EXERCISE REQUIREMENTS: Without including pictures, set down every record exactly as it stands.

Source data:

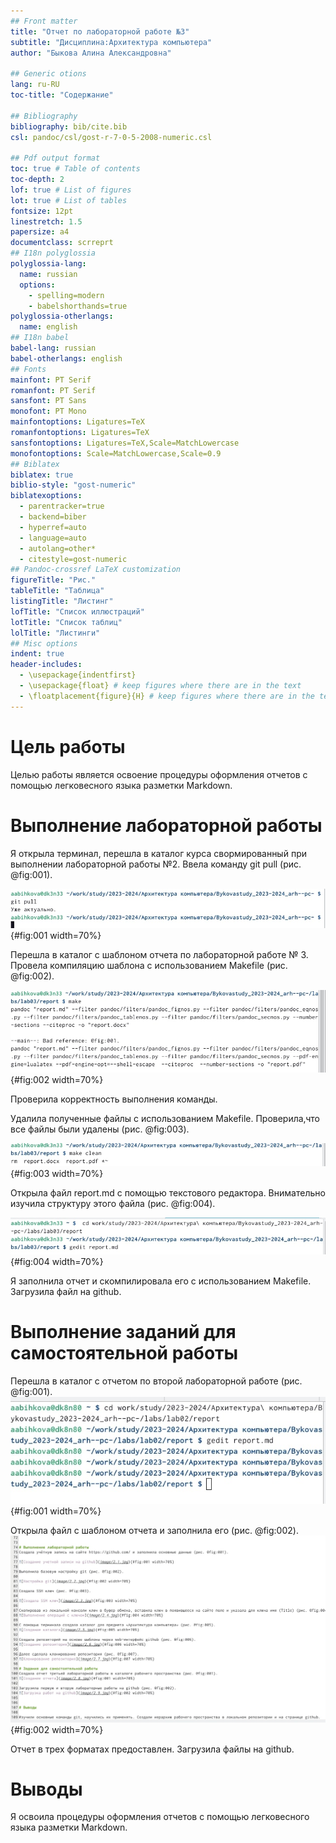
 ```yaml
---
## Front matter
title: "Отчет по лабораторной работе №3"
subtitle: "Дисциплина:Архитектура компьютера"
author: "Быкова Алина Александровна"

## Generic otions
lang: ru-RU
toc-title: "Содержание"

## Bibliography
bibliography: bib/cite.bib
csl: pandoc/csl/gost-r-7-0-5-2008-numeric.csl

## Pdf output format
toc: true # Table of contents
toc-depth: 2
lof: true # List of figures
lot: true # List of tables
fontsize: 12pt
linestretch: 1.5
papersize: a4
documentclass: scrreprt
## I18n polyglossia
polyglossia-lang:
  name: russian
  options:
	- spelling=modern
	- babelshorthands=true
polyglossia-otherlangs:
  name: english
## I18n babel
babel-lang: russian
babel-otherlangs: english
## Fonts
mainfont: PT Serif
romanfont: PT Serif
sansfont: PT Sans
monofont: PT Mono
mainfontoptions: Ligatures=TeX
romanfontoptions: Ligatures=TeX
sansfontoptions: Ligatures=TeX,Scale=MatchLowercase
monofontoptions: Scale=MatchLowercase,Scale=0.9
## Biblatex
biblatex: true
biblio-style: "gost-numeric"
biblatexoptions:
  - parentracker=true
  - backend=biber
  - hyperref=auto
  - language=auto
  - autolang=other*
  - citestyle=gost-numeric
## Pandoc-crossref LaTeX customization
figureTitle: "Рис."
tableTitle: "Таблица"
listingTitle: "Листинг"
lofTitle: "Список иллюстраций"
lotTitle: "Список таблиц"
lolTitle: "Листинги"
## Misc options
indent: true
header-includes:
  - \usepackage{indentfirst}
  - \usepackage{float} # keep figures where there are in the text
  - \floatplacement{figure}{H} # keep figures where there are in the text
---
```


# Цель работы

Целью работы является освоение процедуры оформления отчетов с помощью легковесного
языка разметки Markdown.


# Выполнение лабораторной работы 
Я открыла терминал, перешла в каталог курса свормированный при выполнении лабораторной работы №2. Ввела команду git pull (рис. @fig:001).

![Выполнение команды git pull](image/1.jpg){#fig:001 width=70%}

Перешла в каталог с шаблоном отчета по лабораторной работе № 3. Провела компиляцию шаблона с использованием Makefile (рис. @fig:002).

![Выполнение команды make](image/2.jpg){#fig:002 width=70%}

Проверила корректность выполнения команды. 

Удалила полученные файлы с использованием Makefile. Проверила,что все файлы были удалены (рис. @fig:003).

![Выполнение команды make clean](image/3.jpg){#fig:003 width=70%}

Открыла файл report.md c помощью текстового редактора. Внимательно изучила структуру этого файла (рис. @fig:004).

![Открыла файл report.md](image/4.jpg){#fig:004 width=70%}

Я заполнила отчет и скомпилировала  его с использованием Makefile. Загрузила файл на github.

# Выполнение заданий для самостоятельной работы

Перешла в каталог с отчетом по второй лабораторной работе (рис. @fig:001).
![Переход в каталог](image/5.jpg){#fig:001 width=70%}

Открыла файл с шаблоном отчета и заполнила его (рис. @fig:002).
![Заполнение шаблона для отчета](image/6.1.jpg){#fig:002 width=70%}

Отчет в трех форматах предоставлен. Загрузила файлы на github. 


# Выводы

Я освоила процедуры оформления отчетов с помощью легковесного языка разметки Markdown.
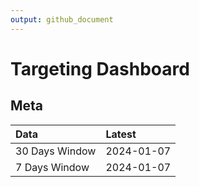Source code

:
 ```yaml
---
output: github_document
---
```


# Targeting Dashboard



## Meta


|Data           |Latest     |
|:--------------|:----------|
|30 Days Window |2024-01-07 |
|7 Days Window  |2024-01-07 |
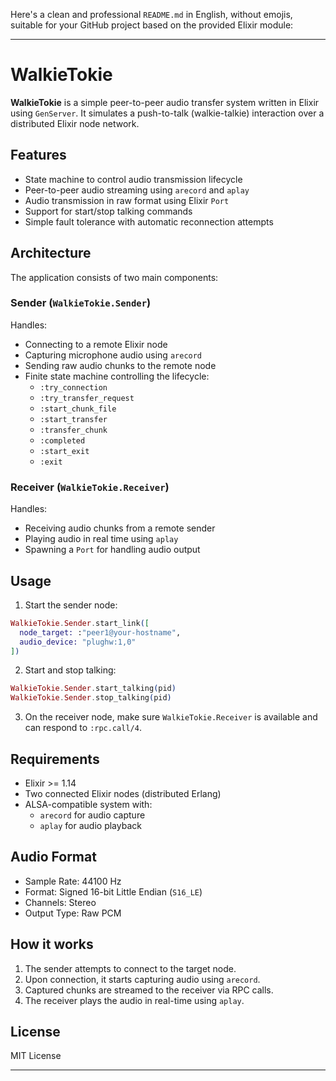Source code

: Here's a clean and professional `README.md` in English, without emojis, suitable for your GitHub project based on the provided Elixir module:

---

# WalkieTokie

**WalkieTokie** is a simple peer-to-peer audio transfer system written in Elixir using `GenServer`. It simulates a push-to-talk (walkie-talkie) interaction over a distributed Elixir node network.

## Features

- State machine to control audio transmission lifecycle
- Peer-to-peer audio streaming using `arecord` and `aplay`
- Audio transmission in raw format using Elixir `Port`
- Support for start/stop talking commands
- Simple fault tolerance with automatic reconnection attempts

## Architecture

The application consists of two main components:

### Sender (`WalkieTokie.Sender`)
Handles:

- Connecting to a remote Elixir node
- Capturing microphone audio using `arecord`
- Sending raw audio chunks to the remote node
- Finite state machine controlling the lifecycle:
  - `:try_connection`
  - `:try_transfer_request`
  - `:start_chunk_file`
  - `:start_transfer`
  - `:transfer_chunk`
  - `:completed`
  - `:start_exit`
  - `:exit`

### Receiver (`WalkieTokie.Receiver`)
Handles:

- Receiving audio chunks from a remote sender
- Playing audio in real time using `aplay`
- Spawning a `Port` for handling audio output

## Usage

1. Start the sender node:

```elixir
WalkieTokie.Sender.start_link([
  node_target: :"peer1@your-hostname",
  audio_device: "plughw:1,0"
])
```

2. Start and stop talking:

```elixir
WalkieTokie.Sender.start_talking(pid)
WalkieTokie.Sender.stop_talking(pid)
```

3. On the receiver node, make sure `WalkieTokie.Receiver` is available and can respond to `:rpc.call/4`.

## Requirements

- Elixir >= 1.14
- Two connected Elixir nodes (distributed Erlang)
- ALSA-compatible system with:
  - `arecord` for audio capture
  - `aplay` for audio playback

## Audio Format

- Sample Rate: 44100 Hz
- Format: Signed 16-bit Little Endian (`S16_LE`)
- Channels: Stereo
- Output Type: Raw PCM

## How it works

1. The sender attempts to connect to the target node.
2. Upon connection, it starts capturing audio using `arecord`.
3. Captured chunks are streamed to the receiver via RPC calls.
4. The receiver plays the audio in real-time using `aplay`.

## License

MIT License

---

OUTPUT:
 ```yaml
---
## Front matter
title: "Отчет по лабораторной работе №3"
subtitle: "Дисциплина:Архитектура компьютера"
author: "Быкова Алина Александровна"

## Generic otions
lang: ru-RU
toc-title: "Содержание"

## Bibliography
bibliography: bib/cite.bib
csl: pandoc/csl/gost-r-7-0-5-2008-numeric.csl

## Pdf output format
toc: true # Table of contents
toc-depth: 2
lof: true # List of figures
lot: true # List of tables
fontsize: 12pt
linestretch: 1.5
papersize: a4
documentclass: scrreprt
## I18n polyglossia
polyglossia-lang:
  name: russian
  options:
	- spelling=modern
	- babelshorthands=true
polyglossia-otherlangs:
  name: english
## I18n babel
babel-lang: russian
babel-otherlangs: english
## Fonts
mainfont: PT Serif
romanfont: PT Serif
sansfont: PT Sans
monofont: PT Mono
mainfontoptions: Ligatures=TeX
romanfontoptions: Ligatures=TeX
sansfontoptions: Ligatures=TeX,Scale=MatchLowercase
monofontoptions: Scale=MatchLowercase,Scale=0.9
## Biblatex
biblatex: true
biblio-style: "gost-numeric"
biblatexoptions:
  - parentracker=true
  - backend=biber
  - hyperref=auto
  - language=auto
  - autolang=other*
  - citestyle=gost-numeric
## Pandoc-crossref LaTeX customization
figureTitle: "Рис."
tableTitle: "Таблица"
listingTitle: "Листинг"
lofTitle: "Список иллюстраций"
lotTitle: "Список таблиц"
lolTitle: "Листинги"
## Misc options
indent: true
header-includes:
  - \usepackage{indentfirst}
  - \usepackage{float} # keep figures where there are in the text
  - \floatplacement{figure}{H} # keep figures where there are in the text
---
```


# Цель работы

Целью работы является освоение процедуры оформления отчетов с помощью легковесного
языка разметки Markdown.


# Выполнение лабораторной работы 
Я открыла терминал, перешла в каталог курса свормированный при выполнении лабораторной работы №2. Ввела команду git pull (рис. @fig:001).

![Выполнение команды git pull](image/1.jpg){#fig:001 width=70%}

Перешла в каталог с шаблоном отчета по лабораторной работе № 3. Провела компиляцию шаблона с использованием Makefile (рис. @fig:002).

![Выполнение команды make](image/2.jpg){#fig:002 width=70%}

Проверила корректность выполнения команды. 

Удалила полученные файлы с использованием Makefile. Проверила,что все файлы были удалены (рис. @fig:003).

![Выполнение команды make clean](image/3.jpg){#fig:003 width=70%}

Открыла файл report.md c помощью текстового редактора. Внимательно изучила структуру этого файла (рис. @fig:004).

![Открыла файл report.md](image/4.jpg){#fig:004 width=70%}

Я заполнила отчет и скомпилировала  его с использованием Makefile. Загрузила файл на github.

# Выполнение заданий для самостоятельной работы

Перешла в каталог с отчетом по второй лабораторной работе (рис. @fig:001).
![Переход в каталог](image/5.jpg){#fig:001 width=70%}

Открыла файл с шаблоном отчета и заполнила его (рис. @fig:002).
![Заполнение шаблона для отчета](image/6.1.jpg){#fig:002 width=70%}

Отчет в трех форматах предоставлен. Загрузила файлы на github. 


# Выводы

Я освоила процедуры оформления отчетов с помощью легковесного языка разметки Markdown.
Source code

:
 ```yaml
---
output: github_document
---
```


# Targeting Dashboard



## Meta


|Data           |Latest     |
|:--------------|:----------|
|30 Days Window |2024-01-07 |
|7 Days Window  |2024-01-07 |
Source code

: Here's a clean and professional `README.md` in English, without emojis, suitable for your GitHub project based on the provided Elixir module:

---

# WalkieTokie

**WalkieTokie** is a simple peer-to-peer audio transfer system written in Elixir using `GenServer`. It simulates a push-to-talk (walkie-talkie) interaction over a distributed Elixir node network.

## Features

- State machine to control audio transmission lifecycle
- Peer-to-peer audio streaming using `arecord` and `aplay`
- Audio transmission in raw format using Elixir `Port`
- Support for start/stop talking commands
- Simple fault tolerance with automatic reconnection attempts

## Architecture

The application consists of two main components:

### Sender (`WalkieTokie.Sender`)
Handles:

- Connecting to a remote Elixir node
- Capturing microphone audio using `arecord`
- Sending raw audio chunks to the remote node
- Finite state machine controlling the lifecycle:
  - `:try_connection`
  - `:try_transfer_request`
  - `:start_chunk_file`
  - `:start_transfer`
  - `:transfer_chunk`
  - `:completed`
  - `:start_exit`
  - `:exit`

### Receiver (`WalkieTokie.Receiver`)
Handles:

- Receiving audio chunks from a remote sender
- Playing audio in real time using `aplay`
- Spawning a `Port` for handling audio output

## Usage

1. Start the sender node:

```elixir
WalkieTokie.Sender.start_link([
  node_target: :"peer1@your-hostname",
  audio_device: "plughw:1,0"
])
```

2. Start and stop talking:

```elixir
WalkieTokie.Sender.start_talking(pid)
WalkieTokie.Sender.stop_talking(pid)
```

3. On the receiver node, make sure `WalkieTokie.Receiver` is available and can respond to `:rpc.call/4`.

## Requirements

- Elixir >= 1.14
- Two connected Elixir nodes (distributed Erlang)
- ALSA-compatible system with:
  - `arecord` for audio capture
  - `aplay` for audio playback

## Audio Format

- Sample Rate: 44100 Hz
- Format: Signed 16-bit Little Endian (`S16_LE`)
- Channels: Stereo
- Output Type: Raw PCM

## How it works

1. The sender attempts to connect to the target node.
2. Upon connection, it starts capturing audio using `arecord`.
3. Captured chunks are streamed to the receiver via RPC calls.
4. The receiver plays the audio in real-time using `aplay`.

## License

MIT License

---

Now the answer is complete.